**GIVEN INFORMATION**.
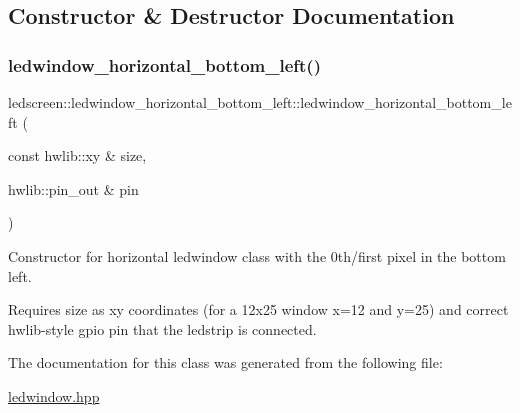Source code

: \subsection{Constructor \& Destructor Documentation}
\mbox{\label{classledscreen_1_1ledwindow__horizontal__bottom__left_a08b0b9816b21372ccda9f1dc6b45cf90}} 
\subsubsection{\texorpdfstring{ledwindow\+\_\+horizontal\+\_\+bottom\+\_\+left()}{ledwindow\_horizontal\_bottom\_left()}}
{\footnotesize\ttfamily ledscreen\+::ledwindow\+\_\+horizontal\+\_\+bottom\+\_\+left\+::ledwindow\+\_\+horizontal\+\_\+bottom\+\_\+left (\begin{DoxyParamCaption}\item[{const hwlib\+::xy \&}]{size,  }\item[{hwlib\+::pin\+\_\+out \&}]{pin }\end{DoxyParamCaption})\hspace{0.3cm}{\ttfamily [inline]}}



Constructor for horizontal ledwindow class with the 0th/first pixel in the bottom left. 

Requires size as xy coordinates (for a 12x25 window x=12 and y=25) and correct hwlib-\/style gpio pin that the ledstrip is connected. 

The documentation for this class was generated from the following file\+:\begin{DoxyCompactItemize}
\item 
\hyperlink{ledwindow_8hpp}{ledwindow.\+hpp}\end{DoxyCompactItemize}
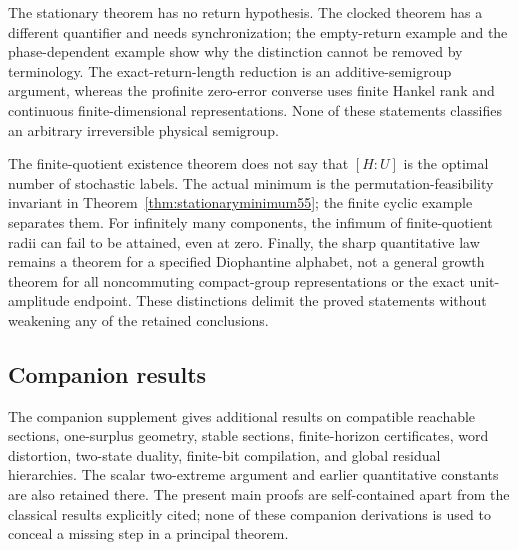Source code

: The stationary theorem has no return hypothesis. The clocked theorem has a different quantifier and needs synchronization; the empty-return example and the phase-dependent example show why the distinction cannot be removed by terminology. The exact-return-length reduction is an additive-semigroup argument, whereas the profinite zero-error converse uses finite Hankel rank and continuous finite-dimensional representations. None of these statements classifies an arbitrary irreversible physical semigroup.

The finite-quotient existence theorem does not say that $[H:U]$ is the optimal number of stochastic labels. The actual minimum is the permutation-feasibility invariant in Theorem~\ref{thm:stationaryminimum55}; the finite cyclic example separates them. For infinitely many components, the infimum of finite-quotient radii can fail to be attained, even at zero. Finally, the sharp quantitative law remains a theorem for a specified Diophantine alphabet, not a general growth theorem for all noncommuting compact-group representations or the exact unit-amplitude endpoint. These distinctions delimit the proved statements without weakening any of the retained conclusions.

\subsection{Companion results}
The companion supplement gives additional results on compatible reachable sections, one-surplus geometry, stable sections, finite-horizon certificates, word distortion, two-state duality, finite-bit compilation, and global residual hierarchies. The scalar two-extreme argument and earlier quantitative constants are also retained there. The present main proofs are self-contained apart from the classical results explicitly cited; none of these companion derivations is used to conceal a missing step in a principal theorem.
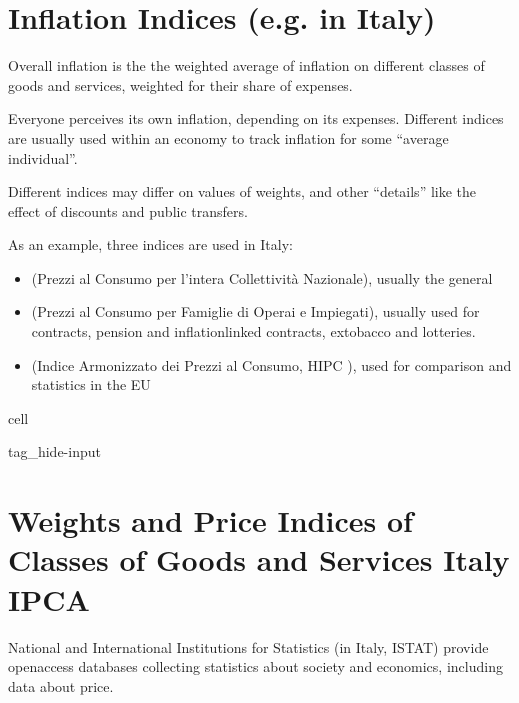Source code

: \documentclass[letterpaper,10pt,english]{jupyterBook}
\begin{document}
\section{Inflation Indices (e.g. in Italy)}
\label{\detokenize{code/notebooks/inflation:inflation-indices-e-g-in-italy}}\label{\detokenize{code/notebooks/inflation:fin-edu-inflation-indices}}
\sphinxAtStartPar
Overall inflation is the the weighted average of inflation on different classes of goods and services, weighted for their share of expenses.

\sphinxAtStartPar
Everyone perceives its own inflation, depending on its expenses. Different indices are usually used within an economy to track inflation for some “average individual”.

\sphinxAtStartPar
Different indices may differ on values of weights, and other “details” like the effect of discounts and public transfers.

\sphinxAtStartPar
As an example, three indices are used in Italy:
\begin{itemize}
\item {} 
\sphinxAtStartPar
{} (Prezzi al Consumo per l’intera Collettività Nazionale), usually the general

\item {} 
\sphinxAtStartPar
{} (Prezzi al Consumo per Famiglie di Operai e Impiegati), usually used for contracts, pension and inflation\sphinxhyphen{}linked contracts, ex\sphinxhyphen{}tobacco and lotteries.

\item {} 
\sphinxAtStartPar
{} (Indice Armonizzato dei Prezzi al Consumo, HIPC ), used for comparison and statistics in the EU

\end{itemize}

\begin{sphinxuseclass}{cell}
\begin{sphinxuseclass}{tag_hide-input}
\end{sphinxuseclass}
\end{sphinxuseclass}

\section{Weights and Price Indices of Classes of Goods and Services \sphinxhyphen{} Italy IPCA}
\label{\detokenize{code/notebooks/inflation:weights-and-price-indices-of-classes-of-goods-and-services-italy-ipca}}\label{\detokenize{code/notebooks/inflation:fin-edu-inflation-ipca}}
\sphinxAtStartPar
National and International Institutions for Statistics (in Italy, ISTAT) provide open\sphinxhyphen{}access databases collecting statistics about society and economics, including data about price.
\end{document}
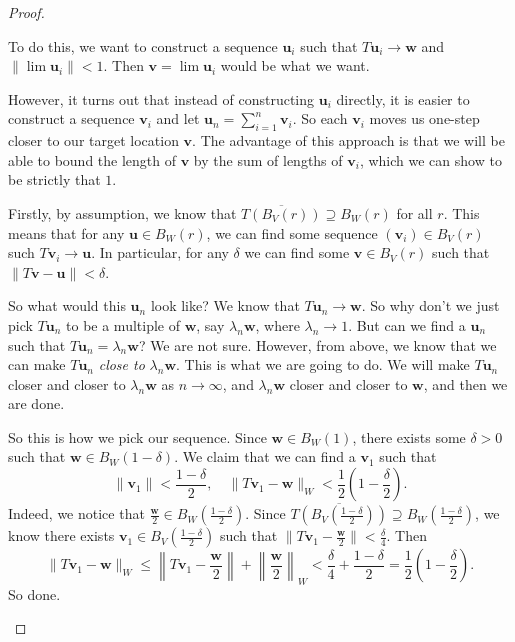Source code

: \documentclass[a4paper]{article}
\begin{document}
\begin{proof}
\begin{enumerate}
      To do this, we want to construct a sequence $\mathbf{u}_i$ such that $T\mathbf{u}_i \to \mathbf{w}$ and $\|\lim \mathbf{u}_i\| < 1$. Then $\mathbf{v} = \lim \mathbf{u}_i$ would be what we want.

      However, it turns out that instead of constructing $\mathbf{u}_i$ directly, it is easier to construct a sequence $\mathbf{v}_i$ and let $\mathbf{u}_n = \sum_{i = 1}^n \mathbf{v}_i$. So each $\mathbf{v}_i$ moves us one-step closer to our target location $\mathbf{v}$. The advantage of this approach is that we will be able to bound the length of $\mathbf{v}$ by the sum of lengths of $\mathbf{v}_i$, which we can show to be strictly that $1$.

      Firstly, by assumption, we know that $\overline{T(B_V(r))} \supseteq B_W(r)$ for all $r$. This means that for any $\mathbf{u}\in B_W(r)$, we can find some sequence $(\mathbf{v}_i)\in B_V(r)$ such $T\mathbf{v}_i \to \mathbf{u}$. In particular, for any $\delta$ we can find some $\mathbf{v}\in B_V(r)$ such that $\|T \mathbf{v} - \mathbf{u}\| < \delta$.

      So what would this $\mathbf{u}_n$ look like? We know that $T\mathbf{u}_n \to \mathbf{w}$. So why don't we just pick $T\mathbf{u}_n$ to be a multiple of $\mathbf{w}$, say $\lambda_n \mathbf{w}$, where $\lambda_n \to 1$. But can we find a $\mathbf{u}_n$ such that $T\mathbf{u}_n = \lambda_n \mathbf{w}$? We are not sure. However, from above, we know that we can make $T\mathbf{u}_n$ \emph{close to} $\lambda_n \mathbf{w}$. This is what we are going to do. We will make $T\mathbf{u}_n$ closer and closer to $\lambda_n \mathbf{w}$ as $n \to \infty$, and $\lambda_n \mathbf{w}$ closer and closer to $\mathbf{w}$, and then we are done.

      So this is how we pick our sequence. Since $\mathbf{w} \in B_W(1)$, there exists some $\delta > 0$ such that $\mathbf{w} \in B_W(1 - \delta)$. We claim that we can find a $\mathbf{v}_1$ such that
      \[
        \|\mathbf{v}_1\| < \frac{1 - \delta}{2}, \quad \|T\mathbf{v}_1 - \mathbf{w}\|_W < \frac{1}{2}\left(1 - \frac{\delta}{2}\right).
      \]
      Indeed, we notice that $\frac{\mathbf{w}}{2} \in B_W(\frac{1 - \delta}{2})$. Since $\overline{T(B_V(\frac{1 - \delta}{2}))} \supseteq B_W(\frac{1 - \delta}{2})$, we know there exists $\mathbf{v}_1 \in B_V\left(\frac{1 - \delta}{2}\right)$ such that $\|T\mathbf{v}_1 - \frac{\mathbf{w}}{2}\| < \frac{\delta}{4}$. Then
      \[
        \|T\mathbf{v}_1 - \mathbf{w}\|_W \leq \left\|T\mathbf{v}_1 - \frac{\mathbf{w}}{2}\right\| + \left\|\frac{\mathbf{w}}{2}\right\|_W < \frac{\delta}{4} + \frac{1 - \delta}{2} = \frac{1}{2}\left(1 - \frac{\delta}{2}\right).
      \]
      So done.


\end{enumerate}
\end{proof}
\end{document}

**AIM OF THE TASK**. Output the whole of the data, unchanged; keep the pictures out.

**EXPECTED ANSWER**.
Source code

: \subsection{Constructor \& Destructor Documentation}
\mbox{\label{classledscreen_1_1ledwindow__horizontal__bottom__left_a08b0b9816b21372ccda9f1dc6b45cf90}} 
\subsubsection{\texorpdfstring{ledwindow\+\_\+horizontal\+\_\+bottom\+\_\+left()}{ledwindow\_horizontal\_bottom\_left()}}
{\footnotesize\ttfamily ledscreen\+::ledwindow\+\_\+horizontal\+\_\+bottom\+\_\+left\+::ledwindow\+\_\+horizontal\+\_\+bottom\+\_\+left (\begin{DoxyParamCaption}\item[{const hwlib\+::xy \&}]{size,  }\item[{hwlib\+::pin\+\_\+out \&}]{pin }\end{DoxyParamCaption})\hspace{0.3cm}{\ttfamily [inline]}}



Constructor for horizontal ledwindow class with the 0th/first pixel in the bottom left. 

Requires size as xy coordinates (for a 12x25 window x=12 and y=25) and correct hwlib-\/style gpio pin that the ledstrip is connected. 

The documentation for this class was generated from the following file\+:\begin{DoxyCompactItemize}
\item 
\hyperlink{ledwindow_8hpp}{ledwindow.\+hpp}\end{DoxyCompactItemize}
Source code

: The stationary theorem has no return hypothesis. The clocked theorem has a different quantifier and needs synchronization; the empty-return example and the phase-dependent example show why the distinction cannot be removed by terminology. The exact-return-length reduction is an additive-semigroup argument, whereas the profinite zero-error converse uses finite Hankel rank and continuous finite-dimensional representations. None of these statements classifies an arbitrary irreversible physical semigroup.

The finite-quotient existence theorem does not say that $[H:U]$ is the optimal number of stochastic labels. The actual minimum is the permutation-feasibility invariant in Theorem~\ref{thm:stationaryminimum55}; the finite cyclic example separates them. For infinitely many components, the infimum of finite-quotient radii can fail to be attained, even at zero. Finally, the sharp quantitative law remains a theorem for a specified Diophantine alphabet, not a general growth theorem for all noncommuting compact-group representations or the exact unit-amplitude endpoint. These distinctions delimit the proved statements without weakening any of the retained conclusions.

\subsection{Companion results}
The companion supplement gives additional results on compatible reachable sections, one-surplus geometry, stable sections, finite-horizon certificates, word distortion, two-state duality, finite-bit compilation, and global residual hierarchies. The scalar two-extreme argument and earlier quantitative constants are also retained there. The present main proofs are self-contained apart from the classical results explicitly cited; none of these companion derivations is used to conceal a missing step in a principal theorem.
Source code

: \documentclass[letterpaper,10pt,english]{jupyterBook}
\begin{document}
\section{Inflation Indices (e.g. in Italy)}
\label{\detokenize{code/notebooks/inflation:inflation-indices-e-g-in-italy}}\label{\detokenize{code/notebooks/inflation:fin-edu-inflation-indices}}
\sphinxAtStartPar
Overall inflation is the the weighted average of inflation on different classes of goods and services, weighted for their share of expenses.

\sphinxAtStartPar
Everyone perceives its own inflation, depending on its expenses. Different indices are usually used within an economy to track inflation for some “average individual”.

\sphinxAtStartPar
Different indices may differ on values of weights, and other “details” like the effect of discounts and public transfers.

\sphinxAtStartPar
As an example, three indices are used in Italy:
\begin{itemize}
\item {} 
\sphinxAtStartPar
{} (Prezzi al Consumo per l’intera Collettività Nazionale), usually the general

\item {} 
\sphinxAtStartPar
{} (Prezzi al Consumo per Famiglie di Operai e Impiegati), usually used for contracts, pension and inflation\sphinxhyphen{}linked contracts, ex\sphinxhyphen{}tobacco and lotteries.

\item {} 
\sphinxAtStartPar
{} (Indice Armonizzato dei Prezzi al Consumo, HIPC ), used for comparison and statistics in the EU

\end{itemize}

\begin{sphinxuseclass}{cell}
\begin{sphinxuseclass}{tag_hide-input}
\end{sphinxuseclass}
\end{sphinxuseclass}

\section{Weights and Price Indices of Classes of Goods and Services \sphinxhyphen{} Italy IPCA}
\label{\detokenize{code/notebooks/inflation:weights-and-price-indices-of-classes-of-goods-and-services-italy-ipca}}\label{\detokenize{code/notebooks/inflation:fin-edu-inflation-ipca}}
\sphinxAtStartPar
National and International Institutions for Statistics (in Italy, ISTAT) provide open\sphinxhyphen{}access databases collecting statistics about society and economics, including data about price.
\end{document}
Source code

: \documentclass[a4paper]{article}
\begin{document}
\begin{proof}
\begin{enumerate}
      To do this, we want to construct a sequence $\mathbf{u}_i$ such that $T\mathbf{u}_i \to \mathbf{w}$ and $\|\lim \mathbf{u}_i\| < 1$. Then $\mathbf{v} = \lim \mathbf{u}_i$ would be what we want.

      However, it turns out that instead of constructing $\mathbf{u}_i$ directly, it is easier to construct a sequence $\mathbf{v}_i$ and let $\mathbf{u}_n = \sum_{i = 1}^n \mathbf{v}_i$. So each $\mathbf{v}_i$ moves us one-step closer to our target location $\mathbf{v}$. The advantage of this approach is that we will be able to bound the length of $\mathbf{v}$ by the sum of lengths of $\mathbf{v}_i$, which we can show to be strictly that $1$.

      Firstly, by assumption, we know that $\overline{T(B_V(r))} \supseteq B_W(r)$ for all $r$. This means that for any $\mathbf{u}\in B_W(r)$, we can find some sequence $(\mathbf{v}_i)\in B_V(r)$ such $T\mathbf{v}_i \to \mathbf{u}$. In particular, for any $\delta$ we can find some $\mathbf{v}\in B_V(r)$ such that $\|T \mathbf{v} - \mathbf{u}\| < \delta$.

      So what would this $\mathbf{u}_n$ look like? We know that $T\mathbf{u}_n \to \mathbf{w}$. So why don't we just pick $T\mathbf{u}_n$ to be a multiple of $\mathbf{w}$, say $\lambda_n \mathbf{w}$, where $\lambda_n \to 1$. But can we find a $\mathbf{u}_n$ such that $T\mathbf{u}_n = \lambda_n \mathbf{w}$? We are not sure. However, from above, we know that we can make $T\mathbf{u}_n$ \emph{close to} $\lambda_n \mathbf{w}$. This is what we are going to do. We will make $T\mathbf{u}_n$ closer and closer to $\lambda_n \mathbf{w}$ as $n \to \infty$, and $\lambda_n \mathbf{w}$ closer and closer to $\mathbf{w}$, and then we are done.

      So this is how we pick our sequence. Since $\mathbf{w} \in B_W(1)$, there exists some $\delta > 0$ such that $\mathbf{w} \in B_W(1 - \delta)$. We claim that we can find a $\mathbf{v}_1$ such that
      \[
        \|\mathbf{v}_1\| < \frac{1 - \delta}{2}, \quad \|T\mathbf{v}_1 - \mathbf{w}\|_W < \frac{1}{2}\left(1 - \frac{\delta}{2}\right).
      \]
      Indeed, we notice that $\frac{\mathbf{w}}{2} \in B_W(\frac{1 - \delta}{2})$. Since $\overline{T(B_V(\frac{1 - \delta}{2}))} \supseteq B_W(\frac{1 - \delta}{2})$, we know there exists $\mathbf{v}_1 \in B_V\left(\frac{1 - \delta}{2}\right)$ such that $\|T\mathbf{v}_1 - \frac{\mathbf{w}}{2}\| < \frac{\delta}{4}$. Then
      \[
        \|T\mathbf{v}_1 - \mathbf{w}\|_W \leq \left\|T\mathbf{v}_1 - \frac{\mathbf{w}}{2}\right\| + \left\|\frac{\mathbf{w}}{2}\right\|_W < \frac{\delta}{4} + \frac{1 - \delta}{2} = \frac{1}{2}\left(1 - \frac{\delta}{2}\right).
      \]
      So done.


\end{enumerate}
\end{proof}
\end{document}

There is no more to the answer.